Imagen del Inmaculado Corazón de María perteneciente a los Heraldos del Evangelio

Sobre todo, la Virgen vino trayendo la promesa de la realización del Reino de Cristo tan esperado: «Por fin, mi Inmaculado Corazón triunfará». ¡María Santísima no es capaz de engañar! Ella será «constituida Señora y Soberana en los corazones, para someterlos plenamente al imperio de su gran y único Jesús […] Ut adveniat regnum tuum, adveniat regnum Mariæ»,6 enseña San Luis María Grignion de Montfort.

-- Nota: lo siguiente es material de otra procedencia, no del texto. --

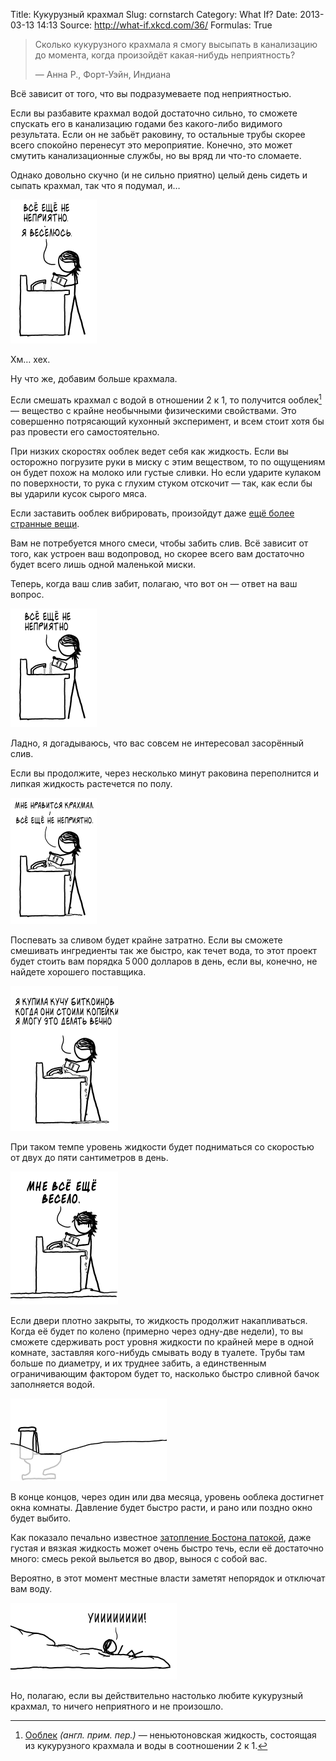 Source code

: Title: Кукурузный крахмал
Slug: cornstarch
Category: What If?
Date: 2013-03-13 14:13
Source: http://what-if.xkcd.com/36/
Formulas: True

> Сколько кукурузного крахмала я смогу высыпать в канализацию до момента, когда произойдёт какая-нибудь неприятность?
> 
> — Анна Р., Форт-Уэйн, Индиана

Всё зависит от того, что вы подразумеваете под неприятностью.

Если вы разбавите крахмал водой достаточно сильно, то сможете спускать его в канализацию годами без какого-либо видимого результата. Если он не забьёт раковину, то остальные трубы скорее всего спокойно перенесут это мероприятие. Конечно, это может смутить канализационные службы, но вы вряд ли что-то сломаете.

Однако довольно скучно (и не сильно приятно) целый день сидеть и сыпать крахмал, так что я подумал, и…

![спрашивающая льёт кукурузный крахмал в раковину](/uploads/036-cornstarch/cornstarch_boring_ru.png)

Хм… хех.

Ну что же, добавим больше крахмала.

Если смешать крахмал с водой в отношении 2 к 1, то получится ооблек[^1] — вещество с крайне необычными физическими свойствами. Это совершенно потрясающий кухонный эксперимент, и всем стоит хотя бы раз провести его самостоятельно.

При низких скоростях ооблек ведет себя как жидкость. Если вы осторожно погрузите руки в миску с этим веществом, то по ощущениям он будет похож на молоко или густые сливки. Но если ударите кулаком по поверхности, то рука с глухим стуком отскочит — так, как если бы вы ударили кусок сырого мяса.

Если заставить ооблек вибрировать, произойдут даже [ещё более странные вещи](http://www.youtube.com/watch?v=3zoTKXXNQIU).

Вам не потребуется много смеси, чтобы забить слив. Всё зависит от того, как устроен ваш водопровод, но скорее всего вам достаточно будет всего лишь одной маленькой миски.

Теперь, когда ваш слив забит, полагаю, что вот он — ответ на ваш вопрос.

![слив забит, но ничего страшного](/uploads/036-cornstarch/cornstarch_clogged_ru.png)

Ладно, я догадываюсь, что вас совсем не интересовал засорённый слив.

Если вы продолжите, через несколько минут раковина переполнится и липкая жидкость растечется по полу.

![пусть крахмал льётся на пол](/uploads/036-cornstarch/cornstarch_floor_ru.png)

Поспевать за сливом будет крайне затратно. Если вы сможете смешивать ингредиенты так же быстро, как течет вода, то этот проект будет стоить вам порядка 5&thinsp;000 долларов в день, если вы, конечно, не найдете хорошего поставщика.

![в тот момент, когда вы это читаете, биткоины либо до смешного дороги, либо до смешного дёшевы](/uploads/036-cornstarch/cornstarch_bitcoins_ru.png)

При таком темпе уровень жидкости будет подниматься со скоростью от двух до пяти сантиметров в день.

![можно бесконечно выливать крахмал в слив и это всё равно будет весело](/uploads/036-cornstarch/cornstarch_fun_ru.png)

Если двери плотно закрыты, то жидкость продолжит накапливаться. Когда её будет по колено (примерно через одну-две недели), то вы сможете сдерживать рост уровня жидкости по крайней мере в одной комнате, заставляя кого-нибудь смывать воду в туалете. Трубы там больше по диаметру, и их труднее забить, а единственным ограничивающим фактором будет то, насколько быстро сливной бачок заполняется водой.

![наверное против правил вашего арендодателя](/uploads/036-cornstarch/cornstarch_toilet.png)

В конце концов, через один или два месяца, уровень ооблека достигнет окна комнаты. Давление будет быстро расти, и рано или поздно окно будет выбито.

Как показало печально известное [затопление Бостона патокой](http://ru.wikipedia.org/wiki/Затопление_Бостона_патокой), даже густая и вязкая жидкость может очень быстро течь, если её достаточно много: смесь рекой выльется во двор, вынося с собой вас. 

Вероятно, в этот момент местные власти заметят непорядок и отключат вам воду.

![остерегайтесь битого стекла, пока вас выносит из окна](/uploads/036-cornstarch/cornstarch_lawn_ru.png)

Но, полагаю, если вы действительно настолько любите кукурузный крахмал, то ничего неприятного и не произошло.

[^1]: [Ооблек](http://en.wikipedia.org/wiki/Non-newtonian_fluid#Oobleck) _(англ. прим. пер.)_ — неньютоновская жидкость, состоящая из кукурузного крахмала и воды в соотношении 2 к 1.
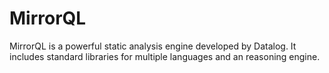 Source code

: # MirrorQL
MirrorQL is a powerful static analysis engine developed by Datalog. It includes standard libraries for multiple languages and an reasoning engine.
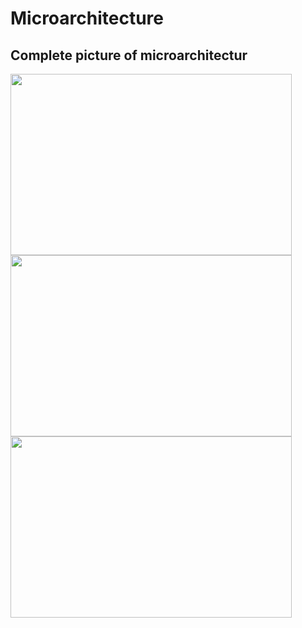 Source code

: # Microarchitecture

Complete picture of microarchitectur
-

 <img src="https://github.com/user-attachments/assets/3b642a6c-f360-4d21-939e-96738dce139f" width="450" height="290" align="center">

 <img src="https://github.com/user-attachments/assets/e51ce635-3c3e-4a82-a662-412efce90960" width="450" height="290" align="center">

 <img src="https://github.com/user-attachments/assets/1bec28f7-2798-469f-9c8f-7107499dcfb9" width="450" height="290" align="center">
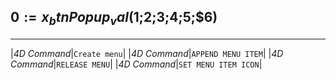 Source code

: ﻿## $0:=x_btnPopup_val($1;$2;$3;$4;$5;$6)---|*4D Command*|`Create menu`||*4D Command*|`APPEND MENU ITEM`||*4D Command*|`RELEASE MENU`||*4D Command*|`SET MENU ITEM ICON`|
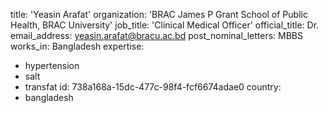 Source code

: title: 'Yeasin Arafat'
organization: 'BRAC James P Grant School of Public Health, BRAC University'
job_title: 'Clinical Medical Officer'
official_title: Dr.
email_address: yeasin.arafat@bracu.ac.bd
post_nominal_letters: MBBS
works_in: Bangladesh
expertise:
  - hypertension
  - salt
  - transfat
id: 738a168a-15dc-477c-98f4-fcf6674adae0
country:
  - bangladesh
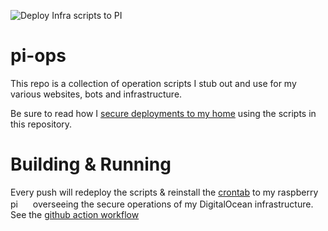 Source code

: ![Deploy Infra scripts to PI](https://github.com/ackersonde/pi-ops/workflows/Deploy%20Infra%20scripts%20to%20PI/badge.svg)

# pi-ops
This repo is a collection of operation scripts I stub out and use for my various websites, bots and infrastructure.

Be sure to read how I [secure deployments to my home](https://agileweboperations.com/2020/11/29/secure-github-deployments-to-your-home/) using the scripts in this repository.

# Building & Running
Every push will redeploy the scripts & reinstall the [crontab](scripts/crontab.txt) to my raspberry pi <img src="https://upload.wikimedia.org/wikipedia/en/thumb/c/cb/Raspberry_Pi_Logo.svg/100px-Raspberry_Pi_Logo.svg.png" width="16"> overseeing the secure operations of my DigitalOcean infrastructure. See the [github action workflow](.github/workflows/build.yml)
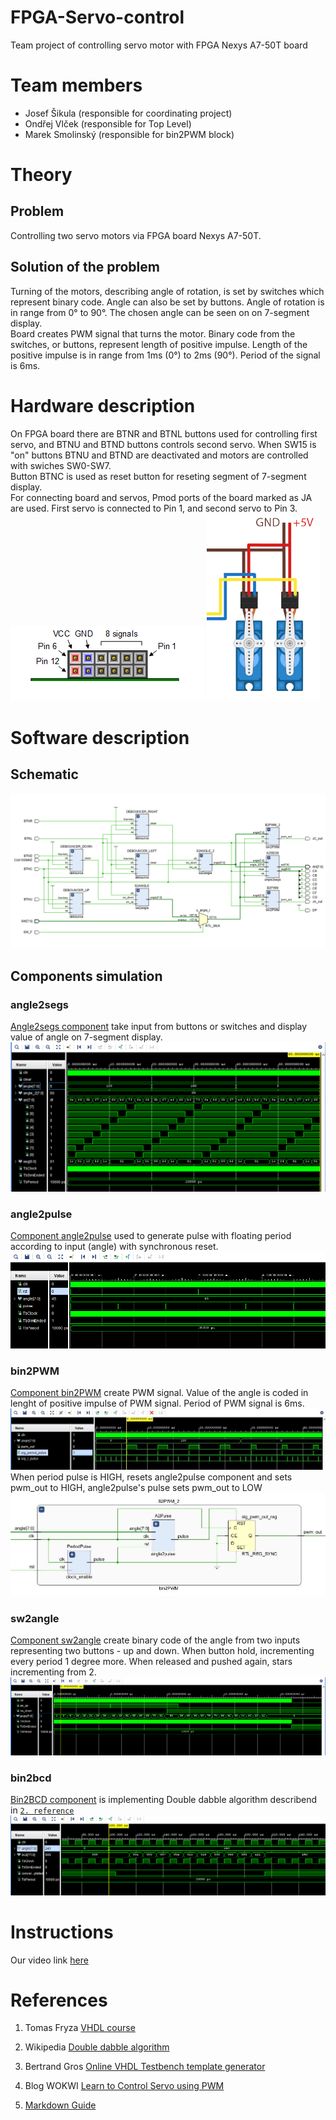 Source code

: # FPGA-Servo-control
Team project of controlling servo motor with FPGA Nexys A7-50T board

# Team members
- Josef Šikula (responsible for coordinating project)
- Ondřej Vlček (responsible for Top Level)
- Marek Smolinský (responsible for bin2PWM block)

# Theory
## Problem
Controlling two servo motors via FPGA board Nexys A7-50T.

## Solution of the problem
Turning of the motors, describing angle of rotation, is set by switches which represent binary code. Angle can also be set by buttons. Angle of rotation is in range from 0° to 90°. The chosen angle can be seen on on 7-segment display.<br> 
Board creates PWM signal that turns the motor. Binary code from the switches, or buttons, represent length of positive impulse. Length of the positive impulse is in range from 1ms (0°) to 2ms (90°). Period of the signal is 6ms. 

# Hardware description
On FPGA board there are BTNR and BTNL buttons used for controlling first servo, and BTNU and BTND buttons controls second servo. When SW15 is "on" buttons BTNU and BTND are deactivated and motors are controlled with swiches SW0-SW7.<br> 
Button BTNC is used as reset button for reseting segment of 7-segment display.<br>
For connecting board and servos, Pmod ports of the board marked as JA are used. First servo is connected to Pin 1, and second servo to Pin 3.<br> 
![Pinout](/images/Pmod_pinout.png)
![Servo](/images/servo_power.png)
# Software description
## Schematic
![Schematic of toplevel](/images/toplevel_scheme.png)
## Components simulation
### angle2segs
[Angle2segs component](src/bin2PWM.vhd) take input from buttons or switches and display value of angle on 7-segment display.
![sim A2S](/images/sim_angle2segs.png)
### angle2pulse
[Component angle2pulse](src/angle2pulse.vhd) used to generate pulse with floating period according to input (angle) with synchronous reset.
![sim A2P](/images/sim_angle2pulse.png)
### bin2PWM
[Component bin2PWM](src/bin2PWM.vhd) create PWM signal. Value of the angle is coded in lenght of positive impulse of PWM signal. Period of PWM signal is 6ms. 
![sim B2PWM](/images/sim_bin2pwm.jpg)
When period pulse is HIGH, resets angle2pulse component and sets pwm_out to HIGH, angle2pulse's pulse sets pwm_out to LOW
![B2PWM schematic](/images/bin2PWM_scheme.jpg)
### sw2angle
[Component sw2angle](src/sw2angle.vhd) create binary code of the angle from two inputs representing two buttons - up and down. When button hold, incrementing every period 1 degree more. When released and pushed again, stars incrementing from 2.
![sim SW2A](/images/sim_sw2angle.png)

### bin2bcd
[Bin2BCD component](src/bin2bcd.vhd) is implementing Double dabble algorithm describend in [`2. reference`](#references)
![sim B2bcd](/images/sim_bin2bcd.png)


# Instructions
Our video link [here](https://www.youtube.com/)

# References

1. Tomas Fryza [VHDL course](https://github.com/tomas-fryza/vhdl-course/)

2. Wikipedia [Double dabble algorithm](https://en.wikipedia.org/wiki/Double_dabble)

3. Bertrand Gros [Online VHDL Testbench template generator](https://vhdl.lapinoo.net/testbench/)

4. Blog WOKWI [Learn to Control Servo using PWM](https://blog.wokwi.com/learn-servo-motor-using-wokwi-logic-analyzer/)

5. [Markdown Guide](https://www.markdownguide.org/basic-syntax/#code)
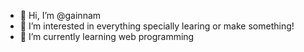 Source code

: - 👋 Hi, I’m @gainnam
- 👀 I’m interested in everything specially learing or make something!
- 🌱 I’m currently learning web programming



<!---
gainnam/gainnam is a ✨ special ✨ repository because its `README.md` (this file) appears on your GitHub profile.
You can click the Preview link to take a look at your changes.
--->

Con todo, si el desenlace de las promesas de Fátima tarda en llegar, no nos olvidemos de que, como afirma el Dr. Plinio, las grandes esperas anuncian lo mucho que Dios será generoso en el momento de atenderlas. «El Señor no retrasa su promesa, como piensan algunos, sino que tiene paciencia con vosotros, porque no quiere que nadie se pierda sino que todos accedan a la conversión» (2 Pe 3, 9).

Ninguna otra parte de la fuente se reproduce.